その間に近衛騎士は馬車を守るように広がり。近づいた魔物と交戦を始める。
「騎士の方々はすごいですわね……」
その様子を馬車内から見ていたリリアは感心したようにそう呟く。
「うん、彼らのお陰で僕たちはこうしていられる。感謝しないとね」
「ですわね」
◇
「魔の森で野営、とても怖いですわね」
あの後、騎士と突然参戦したラードルの手によって、集まった魔物は全て打ち倒され、クロハ達は開けた場所へ出た。その場所はサンクラット王国へ行く際に、よく野営場所として使用されている場所であり、その日一同はそこで野営することにし、長い馬車での移動がひと段落した。
そして危険と言われる魔の森での野営、その事実にリリアは身を震わせていた。
「ほっほっほっ、心配せんでもよい。今晩は儂が結界を貼るからの」
怖がるリリアにラードルが優しい声色でそう告げる。
「結界?」
「うむ、儂が創ったものでの、外からの魔物の侵入を防ぐものじゃ。じゃから結界内側に入っていれば安心というもの!」
そう誇らしげにラードルは自身の創った結界の説明する。
「流石師匠」
「もっと褒めても良いんじゃよ?」
「流石ですわ!」
「ほっほっほっ、気持ちいいの!」
「ラードル様、お嬢様、クロハ。明日も早いのでさっさと寝る準備をしてください」
幼女二人に褒められて悦に入っている爺、その様子を見かねたカーラがそう言葉を飛ばす。
「す、すまんのう……」
「カーラ、言われなくとも分かっていますわ!」
「なら行動しろください」
「一瞬お言葉が過激でしたわ!」
「フフフ、そんなことはありませんから、動いてください」
「むぅ、分かりましたわ」
「よろしいです」
そんなやり取りをし、しばらくした後一同は眠りにつき、その日は終わりを迎えた。
◇
「ん? あれは……っ止まれ!」
翌日、サンクラットへ向かっている道中、クラゲーヌはとあるものを見て、そう声を上げた。

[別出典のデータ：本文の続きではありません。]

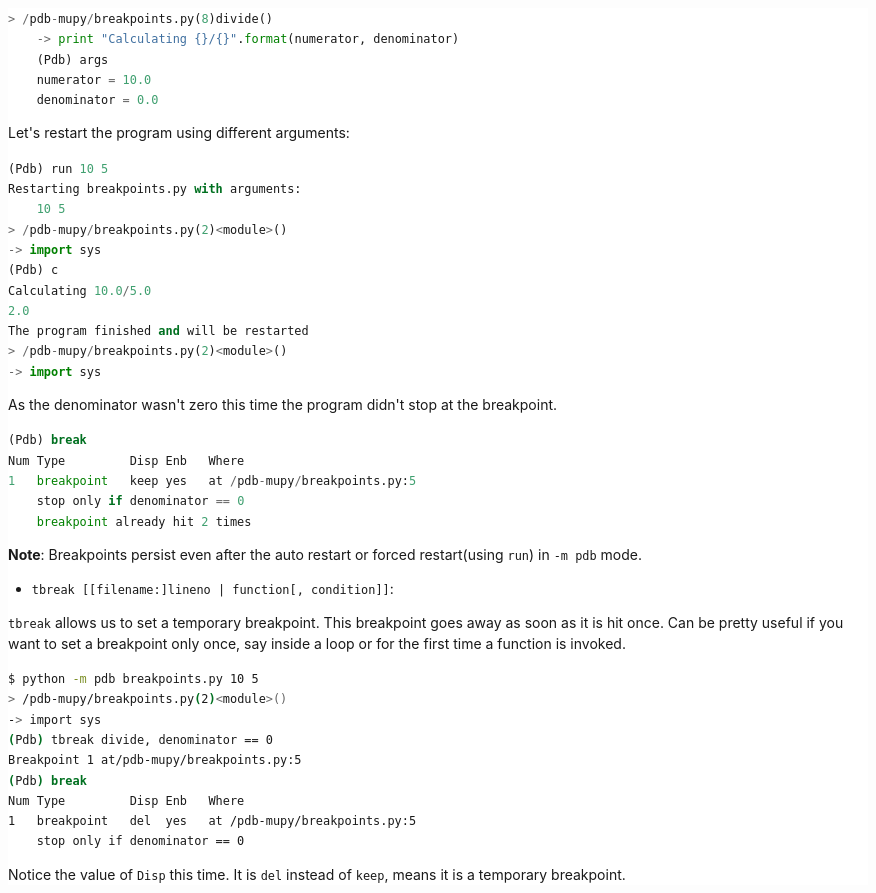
 ```python
> /pdb-mupy/breakpoints.py(8)divide()
    -> print "Calculating {}/{}".format(numerator, denominator)
    (Pdb) args
    numerator = 10.0
    denominator = 0.0
```

Let's restart the program using different arguments:

```python
(Pdb) run 10 5
Restarting breakpoints.py with arguments:
    10 5
> /pdb-mupy/breakpoints.py(2)<module>()
-> import sys
(Pdb) c
Calculating 10.0/5.0
2.0
The program finished and will be restarted
> /pdb-mupy/breakpoints.py(2)<module>()
-> import sys
```

As the denominator wasn't zero this time the program didn't stop at the breakpoint.

```python
(Pdb) break
Num Type         Disp Enb   Where
1   breakpoint   keep yes   at /pdb-mupy/breakpoints.py:5
    stop only if denominator == 0
    breakpoint already hit 2 times
```

**Note**: Breakpoints persist even after the auto restart or forced restart(using `run`) in `-m pdb` mode.


- `tbreak [[filename:]lineno | function[, condition]]`:

`tbreak` allows us to set a temporary breakpoint. This breakpoint goes away as soon as it is hit once. Can be pretty useful if you want to set a breakpoint only once, say inside a loop or for the first time a function is invoked.

```bash
$ python -m pdb breakpoints.py 10 5
> /pdb-mupy/breakpoints.py(2)<module>()
-> import sys
(Pdb) tbreak divide, denominator == 0
Breakpoint 1 at/pdb-mupy/breakpoints.py:5
(Pdb) break
Num Type         Disp Enb   Where
1   breakpoint   del  yes   at /pdb-mupy/breakpoints.py:5
    stop only if denominator == 0
```

Notice the value of `Disp` this time. It is `del` instead of `keep`, means it is a temporary breakpoint.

「魔物の大群だ! 気を付けろ、こちらに迫ってくるぞ!」
彼が見たもの、それは凄まじい数の魔物の大群であった。魔物の群れは、クラゲーヌらに気づいたようで、前方から迫ってくる。
「なんだ……あの数」
「勝てる、か?」
迫る夥しい数の魔物の群れに、騎士も思わず足が竦んでいた。
「ちっ……怯むな! 私に続け! 騎士として何としても陛下方を――」
「ほっほっほっ、クラゲーヌよ、このような時は儂に任せるがいい」
怯む騎士達を奮い立たせようと言葉を紡いでいたクラゲーヌの言葉を遮って、いつの間にか馬車から出てきていたラードルがそう言う。
「ラ、ラードル様……」
「安心せい、少々地形は変わるかもしれんがのう、下がっておれ」
「わ、分かりました」
前日の魔物との戦いで、ある程度ラードルの実力を知ったクラゲーヌであったが、ラードルが一人で何とかできるとは思っていなかった。しかし、彼の実力をまだ一部しか見ていないと思い、クラゲーヌは一先ず任せてみようと考えて、言われたとおりに大人しく下がる。
この後、一同は思い知ることになる。世界最強の魔導師という存在を。